#### What is being asked:
Copy every line of the data that contains the string "Part".

Rendered images with source text:
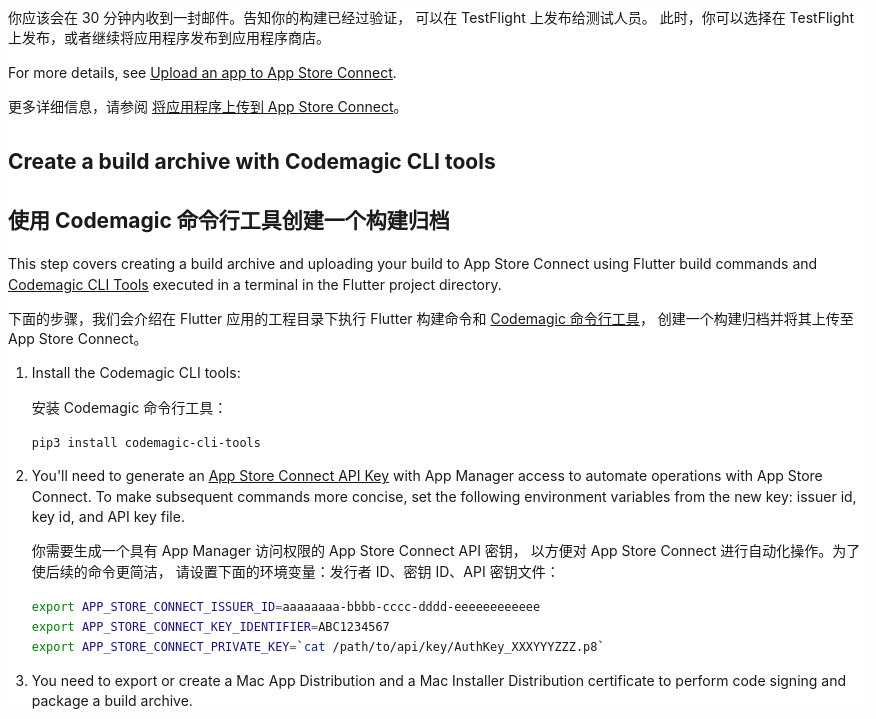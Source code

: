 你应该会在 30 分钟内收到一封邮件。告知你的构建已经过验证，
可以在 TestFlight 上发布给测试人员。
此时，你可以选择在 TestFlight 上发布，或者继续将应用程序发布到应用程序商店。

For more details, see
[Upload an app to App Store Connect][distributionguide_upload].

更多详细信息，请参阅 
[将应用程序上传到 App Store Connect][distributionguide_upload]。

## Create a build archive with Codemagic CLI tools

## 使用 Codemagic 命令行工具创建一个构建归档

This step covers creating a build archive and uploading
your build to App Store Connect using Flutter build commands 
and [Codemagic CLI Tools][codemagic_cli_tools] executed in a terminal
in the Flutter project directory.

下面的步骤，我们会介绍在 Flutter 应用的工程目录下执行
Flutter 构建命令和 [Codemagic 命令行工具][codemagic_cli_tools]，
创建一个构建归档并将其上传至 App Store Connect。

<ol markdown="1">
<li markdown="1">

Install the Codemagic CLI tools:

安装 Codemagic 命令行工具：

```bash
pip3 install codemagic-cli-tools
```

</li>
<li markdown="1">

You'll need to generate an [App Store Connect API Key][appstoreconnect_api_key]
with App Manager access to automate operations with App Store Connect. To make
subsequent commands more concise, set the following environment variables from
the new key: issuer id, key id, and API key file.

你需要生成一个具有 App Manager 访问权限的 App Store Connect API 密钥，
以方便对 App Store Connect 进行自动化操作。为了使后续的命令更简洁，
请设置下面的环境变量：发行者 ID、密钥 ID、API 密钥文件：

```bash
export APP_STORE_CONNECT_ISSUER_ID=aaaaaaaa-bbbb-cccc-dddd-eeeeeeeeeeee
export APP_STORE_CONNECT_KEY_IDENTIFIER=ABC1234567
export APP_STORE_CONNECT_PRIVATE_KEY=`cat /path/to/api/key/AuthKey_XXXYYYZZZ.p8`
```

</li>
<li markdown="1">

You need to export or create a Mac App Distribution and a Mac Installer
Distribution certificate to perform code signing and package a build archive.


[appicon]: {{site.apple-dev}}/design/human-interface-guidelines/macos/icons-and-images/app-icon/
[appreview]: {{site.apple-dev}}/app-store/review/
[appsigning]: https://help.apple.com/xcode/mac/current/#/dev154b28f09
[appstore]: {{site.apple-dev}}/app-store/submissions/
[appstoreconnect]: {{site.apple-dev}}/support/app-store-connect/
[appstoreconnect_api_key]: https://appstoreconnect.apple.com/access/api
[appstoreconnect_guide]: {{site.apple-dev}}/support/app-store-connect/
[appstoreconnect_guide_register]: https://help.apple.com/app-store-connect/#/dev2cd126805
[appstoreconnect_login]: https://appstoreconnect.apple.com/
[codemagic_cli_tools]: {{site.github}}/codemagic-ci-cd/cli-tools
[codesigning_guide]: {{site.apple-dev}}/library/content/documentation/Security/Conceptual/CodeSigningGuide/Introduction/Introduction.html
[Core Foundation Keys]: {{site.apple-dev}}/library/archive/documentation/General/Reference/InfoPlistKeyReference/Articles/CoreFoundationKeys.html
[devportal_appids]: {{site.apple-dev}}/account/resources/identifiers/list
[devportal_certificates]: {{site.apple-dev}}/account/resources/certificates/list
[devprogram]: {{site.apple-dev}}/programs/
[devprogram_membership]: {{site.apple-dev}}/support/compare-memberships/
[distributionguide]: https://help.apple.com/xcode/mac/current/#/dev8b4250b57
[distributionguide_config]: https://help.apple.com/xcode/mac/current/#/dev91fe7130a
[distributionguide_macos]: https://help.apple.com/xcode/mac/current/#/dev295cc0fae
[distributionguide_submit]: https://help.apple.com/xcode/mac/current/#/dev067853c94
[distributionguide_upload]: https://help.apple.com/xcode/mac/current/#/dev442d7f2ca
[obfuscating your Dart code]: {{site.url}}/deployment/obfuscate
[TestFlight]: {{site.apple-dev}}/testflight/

--

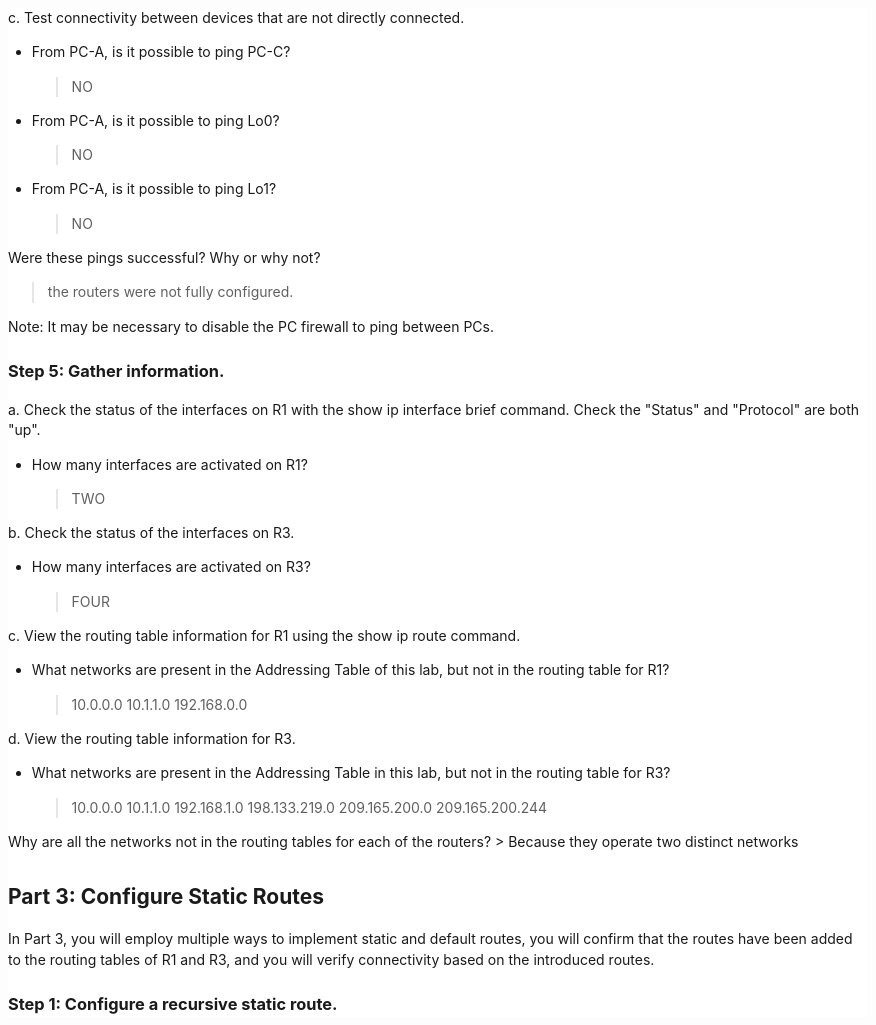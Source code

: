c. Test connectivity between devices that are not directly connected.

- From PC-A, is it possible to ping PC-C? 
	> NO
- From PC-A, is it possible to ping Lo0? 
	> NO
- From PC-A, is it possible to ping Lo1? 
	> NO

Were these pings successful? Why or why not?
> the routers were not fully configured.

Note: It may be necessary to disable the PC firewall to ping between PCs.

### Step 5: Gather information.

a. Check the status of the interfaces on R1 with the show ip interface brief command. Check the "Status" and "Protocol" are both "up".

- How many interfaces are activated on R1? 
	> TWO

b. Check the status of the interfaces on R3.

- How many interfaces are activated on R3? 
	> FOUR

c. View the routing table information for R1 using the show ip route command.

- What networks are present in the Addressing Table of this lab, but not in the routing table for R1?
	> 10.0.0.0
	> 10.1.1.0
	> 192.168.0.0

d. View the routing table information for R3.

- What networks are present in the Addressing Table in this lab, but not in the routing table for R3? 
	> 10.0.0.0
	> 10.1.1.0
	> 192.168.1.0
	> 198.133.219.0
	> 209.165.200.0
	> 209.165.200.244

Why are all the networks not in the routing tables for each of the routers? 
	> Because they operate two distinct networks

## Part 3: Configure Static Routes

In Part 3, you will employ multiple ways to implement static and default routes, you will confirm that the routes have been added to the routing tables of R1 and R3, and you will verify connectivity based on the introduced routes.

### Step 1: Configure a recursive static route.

#### Solution for this exercise:
## Part 3: Configure Static Routes
In Part 3, you will employ multiple ways to implement static and default routes, you will confirm that the routes have been added to the routing tables of R1 and R3, and you will verify connectivity based on the introduced routes.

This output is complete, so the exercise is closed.